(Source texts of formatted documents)
★ ★ ★

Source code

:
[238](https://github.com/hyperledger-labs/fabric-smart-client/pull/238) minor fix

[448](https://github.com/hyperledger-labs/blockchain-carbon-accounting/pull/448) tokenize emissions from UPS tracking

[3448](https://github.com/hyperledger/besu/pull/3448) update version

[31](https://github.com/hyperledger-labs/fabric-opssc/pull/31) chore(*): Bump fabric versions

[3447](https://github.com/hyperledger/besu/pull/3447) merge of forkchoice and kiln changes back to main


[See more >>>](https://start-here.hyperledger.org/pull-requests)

★ ★ ★

## WHAT THE TASK ASKS
Each line above that contains "besu" counts once; report the total of such lines and nothing more.

## ANSWER BOX
2